Monday, August 22, 2005

And I wouldn't say no to something sweet

Yesterday I started reading Extremely Loud and Incredibly Close (which I keep wanting to call Incredibly Loud and Incredibly Close...except once I hit the second Incredibly I know something went wrong). A couple of points:

1. I like the cover. Covers are important, even though blah blah we're not supposed to judge. Lest we be judged?

2. I don't know how to pronounce his name and it bugs me.

3. At my library, employees receive all their holds in their inboxes. Unlike ordinary mortals, we don't have to check our accounts or the main hold shelf to know we have something in. It simply waits for us to show up for work, like a gift in our box. I love this. Except if I order something and it has an obnoxious cover that I'm ashamed to have coworkers see in my box. The upside is when a coworker recognizes a title and puts a sticky note on the book, like this: "Jess- I LOVED this book. Tell me when you're done. -J" She even dated the note. What a perfect way to start a book!

4. I keep loving sentences or phrases and want to write them down, except the book just pulls me along and suddenly I find myself pages later with no idea where the sentence is anymore.

5. I just found one: when Oskar finds the vase, and stands on his Collected Shakespeare to reach it, but falls, and his mother doesn't hear him because she's busy laughing with a friend and "cracking up too much," Oskar says he, "zipped myself all the way into the sleeping bag of myself, not because I was hurt, and not because I had broken something, but because they were cracking up" (page 37, for those who care). What an idea. One of those metaphors that you instantly recognize even though you would never come up with the same description yourself.

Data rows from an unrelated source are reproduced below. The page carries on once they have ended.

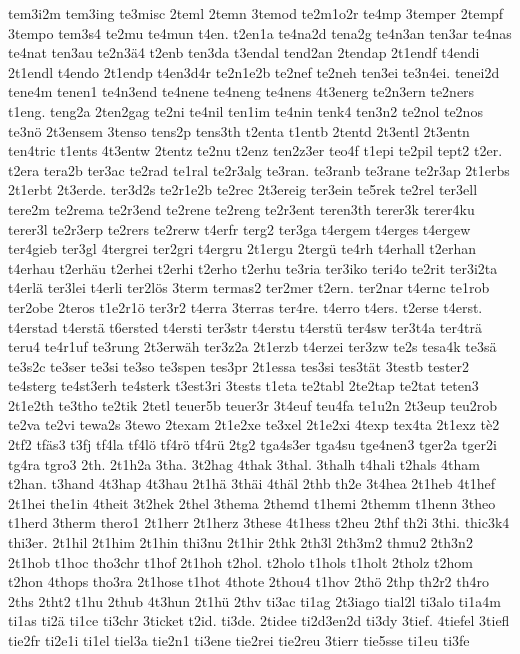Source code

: {tem3i2m
tem3ing
te3misc
2teml
2temn
3temod
te2m1o2r
te4mp
3temper
2tempf
3tempo
tem3s4
te2mu
te4mun
t4en.
t2en1a
te4na2d
tena2g
te4n3an
ten3ar
te4nas
te4nat
ten3au
te2n3ä4
t2enb
ten3da
t3endal
tend2an
2tendap
2t1endf
t4endi
2t1endl
t4endo
2t1endp
t4en3d4r
te2n1e2b
te2nef
te2neh
ten3ei
te3n4ei.
tenei2d
tene4m
tenen1
te4n3end
te4nene
te4neng
te4nens
4t3energ
te2n3ern
te2ners
t1eng.
teng2a
2ten2gag
te2ni
te4nil
ten1im
te4nin
tenk4
ten3n2
te2nol
te2nos
te3nö
2t3ensem
3tenso
tens2p
tens3th
t2enta
t1entb
2tentd
2t3entl
2t3entn
ten4tric
t1ents
4t3entw
2tentz
te2nu
t2enz
ten2z3er
teo4f
t1epi
te2pil
tept2
t2er.
t2era
tera2b
ter3ac
te2rad
te1ral
te2r3alg
te3ran.
te3ranb
te3rane
te2r3ap
2t1erbs
2t1erbt
2t3erde.
ter3d2s
te2r1e2b
te2rec
2t3ereig
ter3ein
te5rek
te2rel
ter3ell
tere2m
te2rema
te2r3end
te2rene
te2reng
te2r3ent
teren3th
terer3k
terer4ku
terer3l
te2r3erp
te2rers
te2rerw
t4erfr
terg2
ter3ga
t4ergem
t4erges
t4ergew
ter4gieb
ter3gl
4tergrei
ter2gri
t4ergru
2t1ergu
2tergü
te4rh
t4erhall
t2erhan
t4erhau
t2erhäu
t2erhei
t2erhi
t2erho
t2erhu
te3ria
ter3iko
teri4o
te2rit
ter3i2ta
t4erlä
ter3lei
t4erli
ter2lös
3term
termas2
ter2mer
t2ern.
ter2nar
t4ernc
te1rob
ter2obe
2teros
t1e2r1ö
ter3r2
t4erra
3terras
ter4re.
t4erro
t4ers.
t2erse
t4erst.
t4erstad
t4erstä
t6ersted
t4ersti
ter3str
t4erstu
t4erstü
ter4sw
ter3t4a
ter4trä
teru4
te4r1uf
te3rung
2t3erwäh
ter3z2a
2t1erzb
t4erzei
ter3zw
te2s
tesa4k
te3sä
te3s2c
te3ser
te3si
te3so
te3spen
tes3pr
2t1essa
tes3si
tes3tät
3testb
tester2
te4sterg
te4st3erh
te4sterk
t3est3ri
3tests
t1eta
te2tabl
2te2tap
te2tat
teten3
2t1e2th
te3tho
te2tik
2tetl
teuer5b
teuer3r
3t4euf
teu4fa
te1u2n
2t3eup
teu2rob
te2va
te2vi
tewa2s
3tewo
2texam
2t1e2xe
te3xel
2t1e2xi
4texp
tex4ta
2t1exz
tè2
2tf2
tfäs3
t3fj
tf4la
tf4lö
tf4rö
tf4rü
2tg2
tga4s3er
tga4su
tge4nen3
tger2a
tger2i
tg4ra
tgro3
2th.
2t1h2a
3tha.
3t2hag
4thak
3thal.
3thalh
t4hali
t2hals
4tham
t2han.
t3hand
4t3hap
4t3hau
2t1hä
3thäi
4thäl
2thb
th2e
3t4hea
2t1heb
4t1hef
2t1hei
the1in
4theit
3t2hek
2thel
3thema
2themd
t1hemi
2themm
t1henn
3theo
t1herd
3therm
thero1
2t1herr
2t1herz
3these
4t1hess
t2heu
2thf
th2i
3thi.
thic3k4
thi3er.
2t1hil
2t1him
2t1hin
thi3nu
2t1hir
2thk
2th3l
2th3m2
thmu2
2th3n2
2t1hob
t1hoc
tho3chr
t1hof
2t1hoh
t2hol.
t2holo
t1hols
t1holt
2tholz
t2hom
t2hon
4thops
tho3ra
2t1hose
t1hot
4thote
2thou4
t1hov
2thö
2thp
th2r2
th4ro
2ths
2tht2
t1hu
2thub
4t3hun
2t1hü
2thv
ti3ac
ti1ag
2t3iago
tial2l
ti3alo
ti1a4m
ti1as
ti2ä
ti1ce
ti3chr
3ticket
t2id.
ti3de.
2tidee
ti2d3en2d
ti3dy
3tief.
4tiefel
3tiefl
tie2fr
ti2e1i
ti1el
tiel3a
tie2n1
ti3ene
tie2rei
tie2reu
3tierr
tie5sse
ti1eu
ti3fe
}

6. Which I think it was makes me fall in love with books. When I recognize some part of myself, or my experience, or the world I live in. Not the big, general world, the blue ball in space, but the world that I actually live in. The tiny details. Seeing them in print gives them collective weight.

7. And yes, the heavyhandedness grates on my nerves a little. It's so much, this book.

I'm not writing enough. I don't like myself when I don't write enough.

I'm trying to figure out what twenty-four feels like. So far it tastes like oatmeal and coffee and looks like a clean room.

1 Comments:

Blogger BabelBabe said...

i think the Foer is pronounced Fur. I think.